Since now we have established technques to handle data and preprocess it in a efficient manner , now we shall explore the world of NLP beginning with sentiment analysis on the twitter dataset.

In [None]:
%%bash
cd ../working/
ls

In [None]:
import pandas as pd
import tensorflow as tf
import numpy as np

# Reading Data

In [None]:
train = pd.read_csv('../input/twitter-sentiment-analysis-hatred-speech/train.csv')
test = pd.read_csv('../input/twitter-sentiment-analysis-hatred-speech/test.csv')

# Pre Processing

Since the classes are highly imbalanced so we create a train dataset which will contain only a random sample of equally distributed hateful and non hateful tweets

In [None]:
hateful = train[train['label'] == 1]
non_hateful = train[train['label'] == 0].sample(n = 2242)

In [None]:
final_data = hateful.append(non_hateful).sample(2242*2)

In [None]:
display(final_data)
display(final_data.describe())
display(final_data.info())

# Train Test Split

In [None]:
def train_test_split(data,train_split = 0.8):
    train_mask = data.apply(lambda x : (abs(hash(str(x['id']))) % 10000) < train_split * 10000 ,axis = 1)
    eval_mask = data.apply(lambda x : (abs(hash(str(x['id']))) % 10000) >= train_split * 10000 ,axis = 1)
    data.loc[train_mask,:].to_csv('train_data.csv')
    data.loc[eval_mask,:].to_csv('eval_data.csv')
    
train_test_split(train)

# Creating Data Generators

In [None]:
def generate_train_dataset(train_batch_size,epochs):
    return tf.data.experimental.make_csv_dataset(
    ['train_data.csv'],
    train_batch_size,
    label_name='label',
    num_epochs=epochs)
    
def generate_eval_dataset(eval_batch_size,epochs):
    return tf.data.experimental.make_csv_dataset(
    ['eval_data.csv'],
    eval_batch_size,
    label_name='label',
    num_epochs=epochs)

# Tensor flow hub

In the world of NLP , we need to convert our words or sentences into embeddings.
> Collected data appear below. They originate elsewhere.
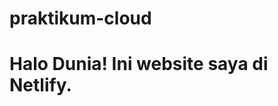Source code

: # praktikum-cloud
<!DOCTYPE html>
<html>
<head>
<title>Website Pertama Saya</title>
</head>
<body>
<h1>Halo Dunia! Ini website saya di Netlify.</h1>
</body>
</html>

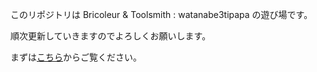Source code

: このリポジトリは Bricoleur & Toolsmith : watanabe3tipapa の遊び場です。  

順次更新していきますのでよろしくお願いします。

まずは[こちら](https://watanabe3tipapa.github.io)からご覧ください。
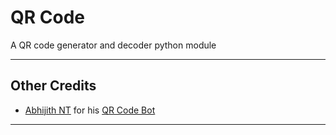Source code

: # QR Code
A QR code generator and decoder python module

---

## Other Credits

- [Abhijith NT](https://github.com/AbhijithNT) for his [QR Code Bot](https://github.com/AbhijithNT/QRCode-Telegram-bot)

---

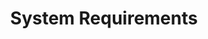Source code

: ---
title: "System Requirements"
description: "COMING SOON!"
excerpt: ""
group: codefresh-autopilot
toc: true
---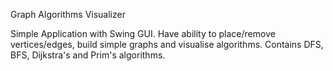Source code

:  Graph Algorithms Visualizer

Simple Application with Swing GUI.
Have ability to place/remove vertices/edges, build simple graphs and visualise algorithms.
Contains DFS, BFS, Dijkstra's and Prim's algorithms.
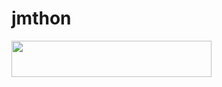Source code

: # jmthon

<p align="left"><a href="https://heroku.com/deploy?template=https://github.com/JMTHON 3


<p align="left"><a href="https://heroku.com/deploy?template=https://github.com/sahdanees/roz"> <img src="https://img.shields.io/badge/Deploy%20To%20Heroku-purple?style=for-the-badge&logo=heroku" width="320" height="58.45"/></a></p>
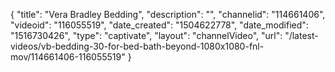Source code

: {
    "title": "Vera Bradley Bedding",
    "description": "",
    "channelid": "114661406",
    "videoid": "116055519",
    "date_created": "1504622778",
    "date_modified": "1516730426",
    "type": "captivate",
    "layout": "channelVideo",
    "url": "\/latest-videos\/vb-bedding-30-for-bed-bath-beyond-1080x1080-fnl-mov\/114661406-116055519"
}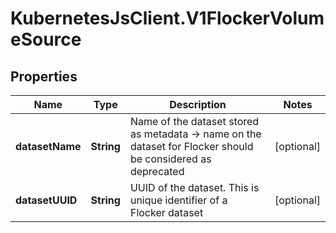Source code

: # KubernetesJsClient.V1FlockerVolumeSource

## Properties
Name | Type | Description | Notes
------------ | ------------- | ------------- | -------------
**datasetName** | **String** | Name of the dataset stored as metadata -&gt; name on the dataset for Flocker should be considered as deprecated | [optional] 
**datasetUUID** | **String** | UUID of the dataset. This is unique identifier of a Flocker dataset | [optional]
Embeddings are a numerical representations of the words or sentences. We can traun our own embeddings but these require a lot of textual data and computational resources. Tensor flow provides us with pre trained embeddings which can be downloaded from https://tfhub.dev/. We will mostly use these pre trained embeddings in our code. These embeddings have been trained on a large and varried texxtual corpus and provided as open source resources.

In [None]:
import os
os.environ["TFHUB_CACHE_DIR"] = '../working/'

import tensorflow_hub as hub
import tensorflow as tf

These lines of code show us how the embedding layers will convert the text into a numerical format.

In [None]:
embed = hub.load("https://tfhub.dev/google/universal-sentence-encoder/4")
embeddings = embed([
    "The quick brown fox jumps over the lazy dog.",
    "I am a sentence for which I would like to get its embedding"])

print(embeddings)

# Generatinng feature columns

In [None]:
def generate_feature_column():
    return [
       hub.text_embedding_column_v2("tweet",'https://tfhub.dev/google/universal-sentence-encoder/4')
    ]

code to demonstrate the feature columns and their preprocessing of the dataset

In [None]:
example_batch = next(iter(generate_train_dataset(10,1)))[0]

def demo(feature_column):
  feature_layer = tf.keras.layers.DenseFeatures(feature_column)
  print(feature_layer(example_batch).numpy())

In [None]:
demo(generate_feature_column())

# Model Training

In [None]:
model = tf.keras.models.Sequential([
    tf.keras.layers.DenseFeatures(generate_feature_column()),
    tf.keras.layers.Dense(16,activation = 'relu'),
    tf.keras.layers.Dense(1)
])


model.compile(optimizer=tf.keras.optimizers.Adam(learning_rate = 0.01), loss = tf.keras.losses.BinaryCrossentropy(from_logits = True), metrics=["acc"])
model.fit(generate_train_dataset(10,5) ,epochs=5,verbose = 1,workers=-1,batch_size = 10)

# Evaluation

In [None]:
model.evaluate(generate_eval_dataset(10,1))

# Predictions

In [None]:
def generate_test_dataset(eval_batch_size,epochs):
    data = pd.read_csv('../input/twitter-sentiment-analysis-hatred-speech/test.csv')
    dataset = tf.data.Dataset.from_tensor_slices(dict(data))
    return dataset.batch(eval_batch_size).repeat(epochs)

In [None]:
output = model.predict(generate_test_dataset(10,1))

In [None]:
output = np.array(list(map(lambda x : 1 if x > 0.8 else 0 ,output)))

In [None]:
data_temp = pd.read_csv('../input/twitter-sentiment-analysis-hatred-speech/test.csv')
data_temp['label'] = pd.Series(output)
data_temp.to_csv('predictions.csv')